Modeling and simulation of hierarchical task allocation system for energy-aware HPC clouds
Introduction
High-Performance Computing (HPC) and cloud systems become part of our life, playing a vital role in providing many widely adopted services from social media and entertainment to e-commerce and being one of the main tools for large scale scientific experiments. Apart from apparent benefits, they present several challenges to engineers and society, one of the most significant being excessive energy consumption. Although the energy consumed by HPC systems is rising slower now than ten years ago [1] it still amounts to approximately 1.5% of the total electrical energy usage. Such immense power demand raises operational costs (OPEX) and is accompanied by environmentally endangering CO2 emissions [2], [3]. While the adoption of green power sources may help protect the environment (see e.g., Netflix efforts to eliminate traditional energy sources [4]), an improvement of power efficiency remains the primary means of reducing OPEX. The power efficiency of HPC systems is typically measured in GFlops per watt, the state of art values found in the Green500 list [5] reach as high numbers as 16.9 GFlops/W for the Japan A64FX prototype. However, it must be noted that the most powerful clusters provide hundreds of PFlops consuming lots of energy [6]. Therefore, limiting energy consumption and related thermal emission has become a key part of the European energy policies [7], [8]. The efficiency of service provisioning by distributed computing clouds and data centers is significantly influenced by data processing speed and the bandwidth of a network.
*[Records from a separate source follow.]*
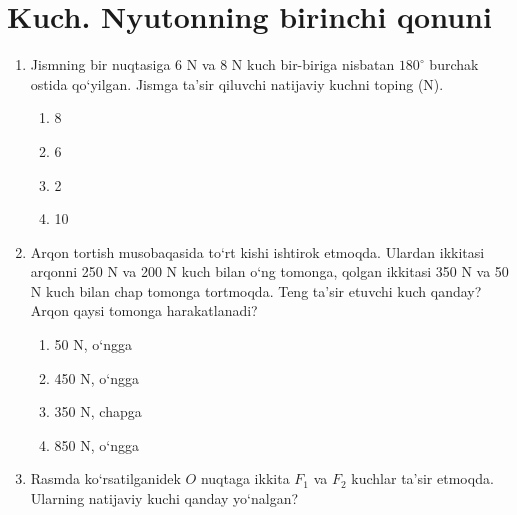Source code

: \section{Kuch. Nyutonning birinchi qonuni}

\begin{enumerate}

\item Jismning bir nuqtasiga 6 N va 8 N kuch bir-biriga nisbatan $180^\circ$
burchak ostida qo‘yilgan. Jismga ta’sir qiluvchi natijaviy kuchni toping (N).

\begin{enumerate}[label=\Alph*)]
\item 8
\item 6
\item 2
\item 10
\end{enumerate}


\item Arqon tortish musobaqasida to‘rt kishi ishtirok etmoqda.
Ulardan ikkitasi arqonni 250 N va 200 N kuch bilan o‘ng tomonga,
qolgan ikkitasi 350 N va 50 N kuch bilan chap tomonga tortmoqda. Teng ta’sir etuvchi kuch qanday? Arqon qaysi tomonga harakatlanadi?

\begin{enumerate}[label=\Alph*)]
\item 50 N, o‘ngga
\item 450 N, o‘ngga
\item 350 N, chapga
\item 850 N, o‘ngga
\end{enumerate}


\item Rasmda ko‘rsatilganidek $O$ nuqtaga ikkita $F_1$ va $F_2$
kuchlar ta’sir etmoqda. Ularning natijaviy kuchi qanday yo‘nalgan?



\end{enumerate}
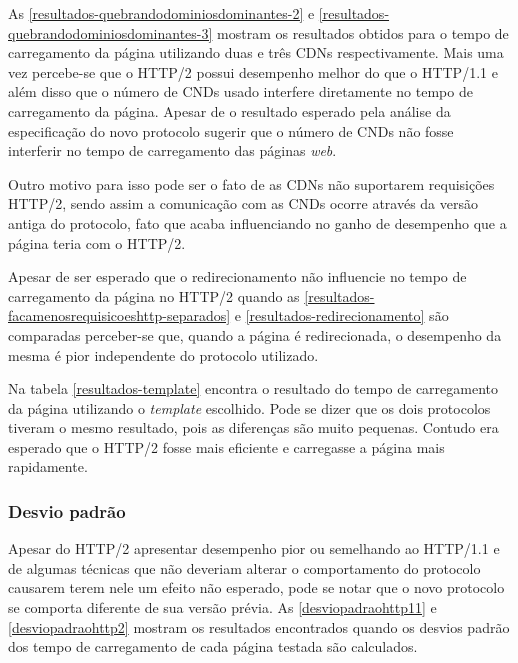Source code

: 



As \autoref{resultados-quebrandodominiosdominantes-2} e \autoref{resultados-quebrandodominiosdominantes-3} mostram os resultados obtidos para o tempo de carregamento da página utilizando duas e três CDNs respectivamente. Mais uma vez percebe-se que o HTTP/2 possui desempenho melhor do que o HTTP/1.1 e além disso que o número de CNDs usado interfere diretamente no tempo de carregamento da página. Apesar de o resultado esperado pela análise da especificação do novo protocolo sugerir que o número de CNDs não fosse interferir no tempo de carregamento das páginas \textit{web}.

Outro motivo para isso pode ser o fato de as CDNs não suportarem requisições HTTP/2, sendo assim a comunicação com as CNDs ocorre através da versão antiga do protocolo, fato que acaba influenciando no ganho de desempenho que a página teria com o HTTP/2.



Apesar de ser esperado que o redirecionamento não influencie no tempo de carregamento da página no HTTP/2 quando as \autoref{resultados-facamenosrequisicoeshttp-separados} e \autoref{resultados-redirecionamento} são comparadas perceber-se que, quando a página é redirecionada, o desempenho da mesma é pior independente do protocolo utilizado.



Na tabela \autoref{resultados-template} encontra o resultado do tempo de carregamento da página utilizando o \textit{template} escolhido. Pode se dizer que os dois protocolos tiveram o mesmo resultado, pois as diferenças são muito pequenas. Contudo era esperado que o HTTP/2 fosse mais eficiente e carregasse a página mais rapidamente.

\subsubsection{Desvio padrão}
\label{desviopadrao}

Apesar do HTTP/2 apresentar desempenho pior ou semelhando ao HTTP/1.1 e de algumas técnicas que não deveriam alterar o comportamento do protocolo causarem terem nele um efeito não esperado, pode se notar que o novo protocolo se comporta diferente de sua versão prévia. As \autoref{desviopadraohttp11} e \autoref{desviopadraohttp2} mostram os resultados encontrados quando os desvios padrão dos tempo de carregamento de cada página testada são calculados.

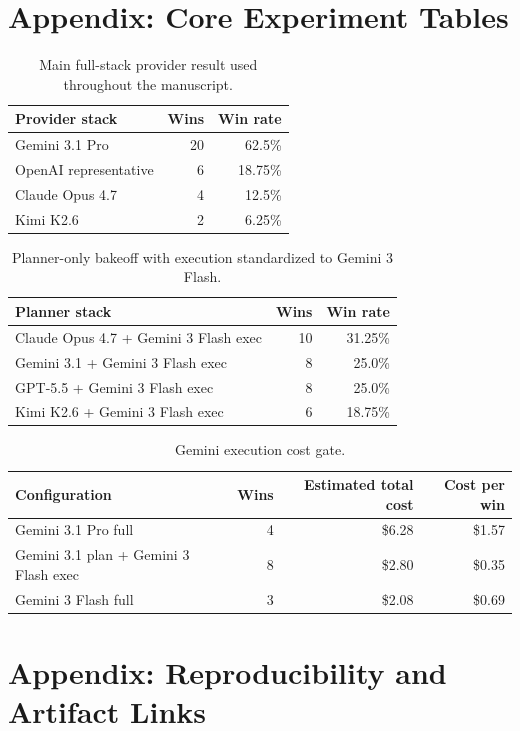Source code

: \documentclass[11pt]{article}
\begin{document}
\section{Appendix: Core Experiment Tables}

\begin{table}[H]
\centering
\caption{Main full-stack provider result used throughout the manuscript.}
\begin{tabular}{lrr}
\toprule
Provider stack & Wins & Win rate \\
\midrule
Gemini 3.1 Pro & 20 & 62.5\% \\
OpenAI representative & 6 & 18.75\% \\
Claude Opus 4.7 & 4 & 12.5\% \\
Kimi K2.6 & 2 & 6.25\% \\
\bottomrule
\end{tabular}
\end{table}

\begin{table}[H]
\centering
\caption{Planner-only bakeoff with execution standardized to Gemini 3 Flash.}
\begin{tabular}{lrr}
\toprule
Planner stack & Wins & Win rate \\
\midrule
Claude Opus 4.7 + Gemini 3 Flash exec & 10 & 31.25\% \\
Gemini 3.1 + Gemini 3 Flash exec & 8 & 25.0\% \\
GPT-5.5 + Gemini 3 Flash exec & 8 & 25.0\% \\
Kimi K2.6 + Gemini 3 Flash exec & 6 & 18.75\% \\
\bottomrule
\end{tabular}
\end{table}

\begin{table}[H]
\centering
\caption{Gemini execution cost gate.}
\begin{tabular}{lrrr}
\toprule
Configuration & Wins & Estimated total cost & Cost per win \\
\midrule
Gemini 3.1 Pro full & 4 & \$6.28 & \$1.57 \\
Gemini 3.1 plan + Gemini 3 Flash exec & 8 & \$2.80 & \$0.35 \\
Gemini 3 Flash full & 3 & \$2.08 & \$0.69 \\
\bottomrule
\end{tabular}
\end{table}

\section{Appendix: Reproducibility and Artifact Links}
\end{document}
As the predicted traffic grows exponentially, the high-level energy-aware optimization of network usage becomes an important tool to exploit network power-saving features fully.
On the other hand, the utilization of computing servers in data centers rarely approaches 100% [9]. Typical usage profiles reach no higher than 10%–50% of server capacity for most of the operation time due to computing resources over-subscription strategy applied to guarantee the expected quality of service and provide adaptation of services to sudden changes in the workload. The resulting increased consumption of electricity requires advanced resource allocation methodologies to reduce the gap between the capacity provided by data centers and the requirements of users, especially during low workload periods. As low-level technologies and mechanisms (e.g., ACPI [10] enabled power saving functions of storage devices and CPUs) are widely adopted, today, the main challenge is to arrange and adapt all of them to develop high-level, energy-efficient, and flexible power control systems encompassing all elements of HPC systems. The rapid growth of energy demand by computing and networking infrastructures must be mitigated on both software and hardware levels.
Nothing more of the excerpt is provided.